▶ Collected data
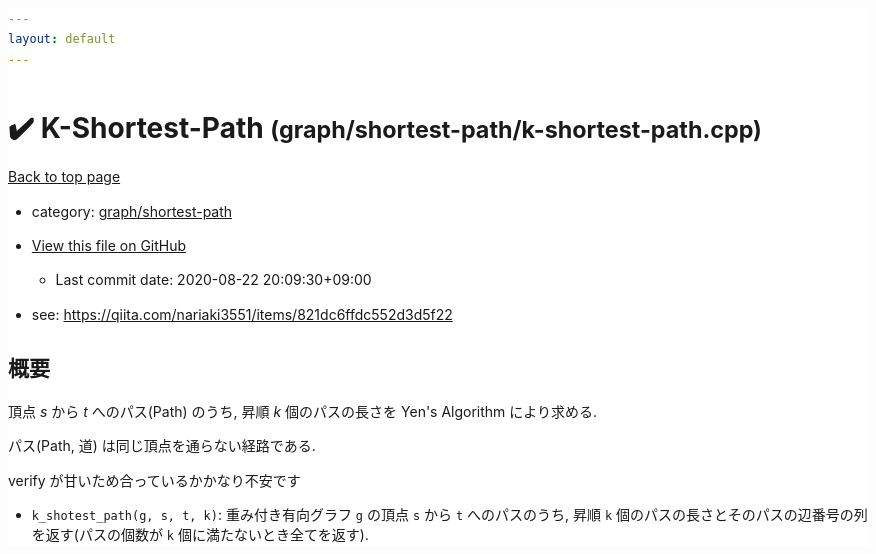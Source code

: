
 ```yaml
---
layout: default
---
```



<script type="text/javascript" async
  src="https://cdnjs.cloudflare.com/ajax/libs/mathjax/2.7.5/MathJax.js?config=TeX-MML-AM_CHTML">
</script>
<script type="text/x-mathjax-config">
  MathJax.Hub.Config({
    TeX: { equationNumbers: { autoNumber: "AMS" }},
    tex2jax: {
      inlineMath: [ ['$','$'] ],
      processEscapes: true
    },
    "HTML-CSS": { matchFontHeight: false },
    displayAlign: "left",
    displayIndent: "2em"
  });
</script>

<script type="text/javascript" src="https://cdnjs.cloudflare.com/ajax/libs/jquery/3.4.1/jquery.min.js"></script>
<script src="https://cdn.jsdelivr.net/npm/jquery-balloon-js@1.1.2/jquery.balloon.min.js" integrity="sha256-ZEYs9VrgAeNuPvs15E39OsyOJaIkXEEt10fzxJ20+2I=" crossorigin="anonymous"></script>
<script type="text/javascript" src="../../../assets/js/copy-button.js"></script>
<link rel="stylesheet" href="../../../assets/css/copy-button.css" />


# :heavy_check_mark: K-Shortest-Path <small>(graph/shortest-path/k-shortest-path.cpp)</small>

<a href="../../../index.html">Back to top page</a>

* category: <a href="../../../index.html#73feb47c464a017d041247d88424b879">graph/shortest-path</a>
* <a href="{{ site.github.repository_url }}/blob/master/graph/shortest-path/k-shortest-path.cpp">View this file on GitHub</a>
    - Last commit date: 2020-08-22 20:09:30+09:00


* see: <a href="https://qiita.com/nariaki3551/items/821dc6ffdc552d3d5f22">https://qiita.com/nariaki3551/items/821dc6ffdc552d3d5f22</a>


## 概要

頂点 $s$ から $t$ へのパス(Path) のうち, 昇順 $k$ 個のパスの長さを Yen's Algorithm により求める. 

パス(Path, 道) は同じ頂点を通らない経路である.

verify が甘いため合っているかかなり不安です

* `k_shotest_path(g, s, t, k)`: 重み付き有向グラフ `g` の頂点 `s` から `t` へのパスのうち, 昇順 `k` 個のパスの長さとそのパスの辺番号の列を返す(パスの個数が `k` 個に満たないとき全てを返す).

▶ Assignment
Your answer should consist of each line above in which "text" appears.

▶ Written answer
<script type="text/javascript" async
<script type="text/x-mathjax-config">
<script type="text/javascript" src="https://cdnjs.cloudflare.com/ajax/libs/jquery/3.4.1/jquery.min.js"></script>
<script type="text/javascript" src="../../../assets/js/copy-button.js"></script>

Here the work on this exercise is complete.